Publication year - 2021
Publication title -
journal of cardiovascular electrophysiology
Language(s) - English
Resource type - Journals
SCImago Journal Rank - 1.193
H-Index - 138
eISSN - 1540-8167
pISSN - 1045-3873
DOI - 10.1111/jce.14881
Subject(s) - medicine , concomitant , implant , ablation , hazard ratio , surgery , artificial cardiac pacemaker , confidence interval , cardiology
Background The feasibility and outcomes of concomitant atrioventricular node ablation (AVNA) and leadless pacemaker implant are not well studied.

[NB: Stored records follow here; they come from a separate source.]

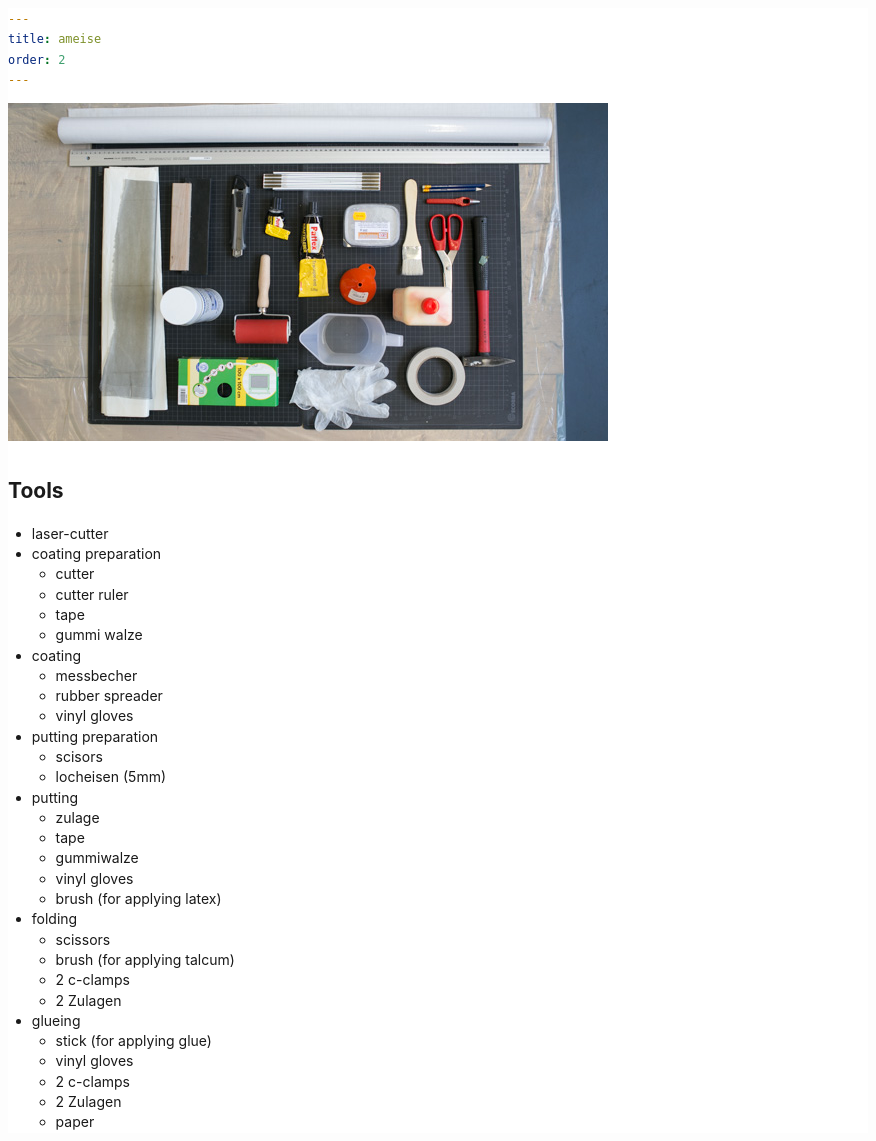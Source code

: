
 ```yaml
---
title: ameise
order: 2
---
```


![all you need](../Bild/balgenbauen/IMG_1102.jpg)

## Tools

* laser-cutter
* coating preparation
    - cutter
    - cutter ruler
    - tape
	- gummi walze
* coating
	- messbecher
	- rubber spreader
	- vinyl gloves
* putting preparation
	- scisors
	- locheisen (5mm)
* putting
    - zulage
    - tape
    - gummiwalze
	- vinyl gloves
	- brush (for applying latex)
* folding
    - scissors
    - brush (for applying talcum)
	- 2 c-clamps
	- 2 Zulagen
* glueing
	- stick (for applying glue)
	- vinyl gloves
	- 2 c-clamps
	- 2 Zulagen
	- paper
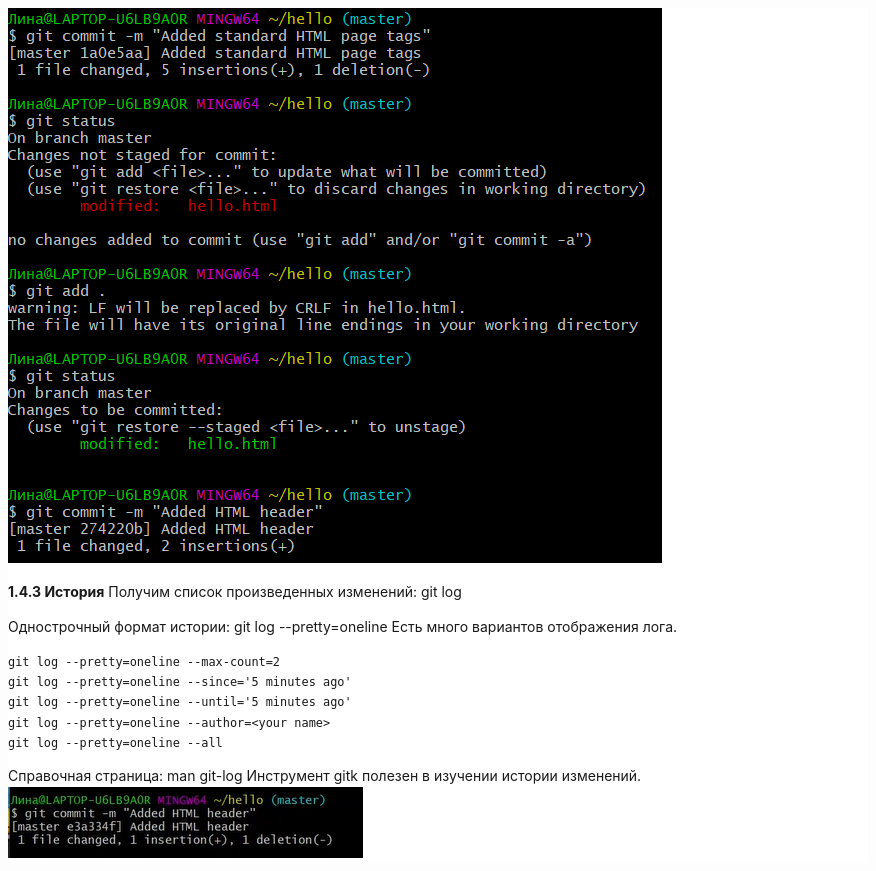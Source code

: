 ![](pictures/1.4.2_5.PNG)
 
  **1.4.3 История**
  Получим список произведенных изменений:
  git log

  Однострочный формат истории:
  git log --pretty=oneline
  Есть много вариантов отображения лога.

    git log --pretty=oneline --max-count=2
    git log --pretty=oneline --since='5 minutes ago'
    git log --pretty=oneline --until='5 minutes ago'
    git log --pretty=oneline --author=<your name>
    git log --pretty=oneline --all

  Справочная страница:
  man git-log
  Инструмент gitk полезен в изучении истории изменений.
  ![](pictures/1.4.3.PNG)
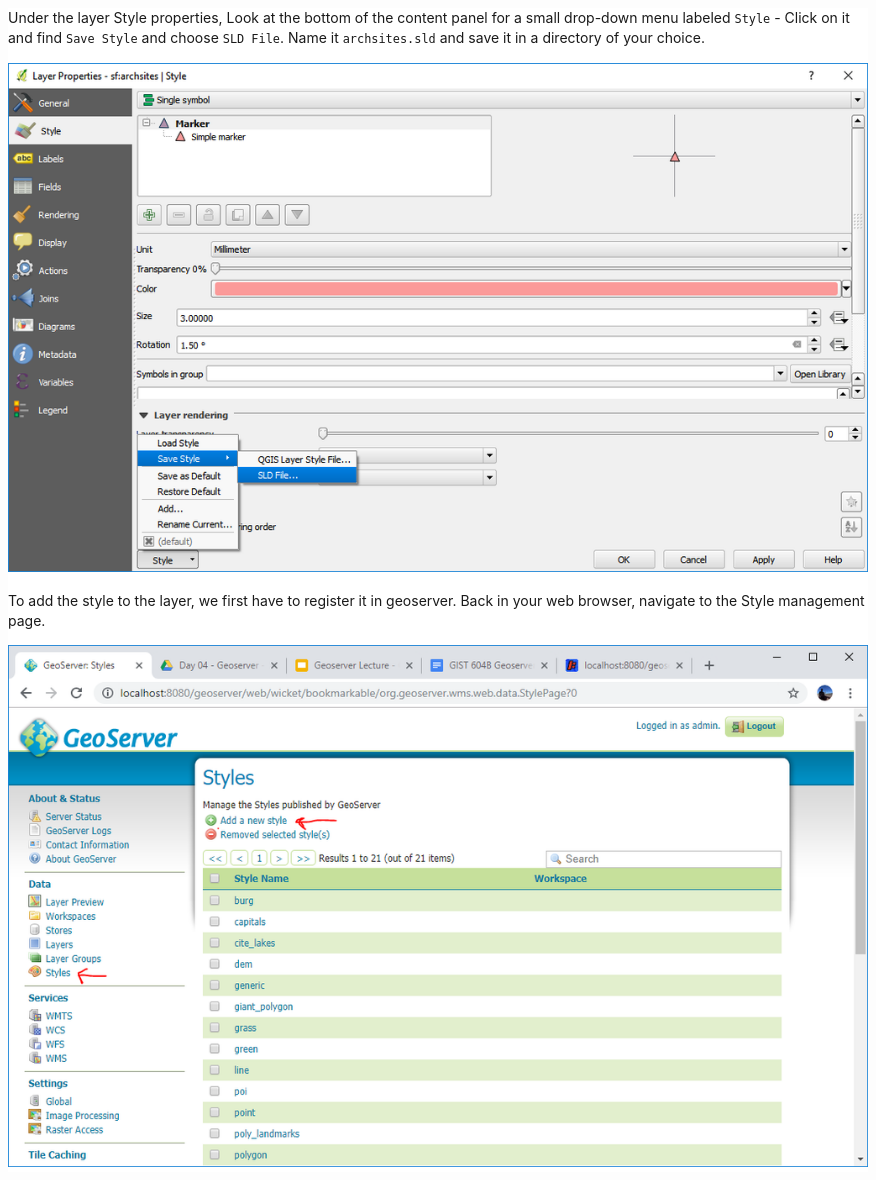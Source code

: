Under the layer Style properties, Look at the bottom of the content panel for a small drop-down menu labeled `Style` - Click on it and find `Save Style` and choose `SLD File`. Name it `archsites.sld` and save it in a directory of your choice.


![image32.png](screenshots/image32.png)

To add the style to the layer, we first have to register it in geoserver. Back in your web browser, navigate to the Style management page.


![image22.png](screenshots/image22.png)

We report outcomes in patients undergoing Micra implant with concomitant AVNA. Methods Patients undergoing AVNA at the time of Micra implant from the Micra Transcatheter Pacing (IDE) Study, Continued Access (CA) study, and Post‐Approval Registry (PAR) were included in the analysis and compared to Micra patients without AVNA. Baseline characteristics, acute and follow‐up outcomes, and electrical performance were compared between patients with and without AVNA during the follow‐up period. Results A total of 192 patients (mean age 77.4 ± 8.9 years, 72% female) underwent AVNA at the time of Micra implant and were followed for 20.4 ± 15.6 months. AVNA patients were older, more frequently female, and tended to have more co‐morbid conditions compared with non‐AVNA patients ( N  = 2616). Implant was successful in 191 of 192 patients (99.5%). The mean pacing threshold at implant was 0.58 ± 0.35 V and remained stable during follow‐up. Major complications within 30 days occurred more frequently in AVNA patients than non‐AVNA patients (7.3% vs. 2.0%, p  < .001). The risk of major complications through 36‐months was higher in AVNA patients (hazard ratio: 3.81, 95% confidence interval: 2.33–6.23, p  < .001). Intermittent loss of capture occurred in three AVNA patients (1.6%), all were within 30 days of implant and required system revision. There were no device macrodislodgements or unexpected device malfunctions. Conclusion Concomitant AVN ablation and leadless pacemaker implant is feasible. Pacing thresholds are stable over time. However, patient comorbidities and the risk of major complications are higher in patients undergoing AVNA.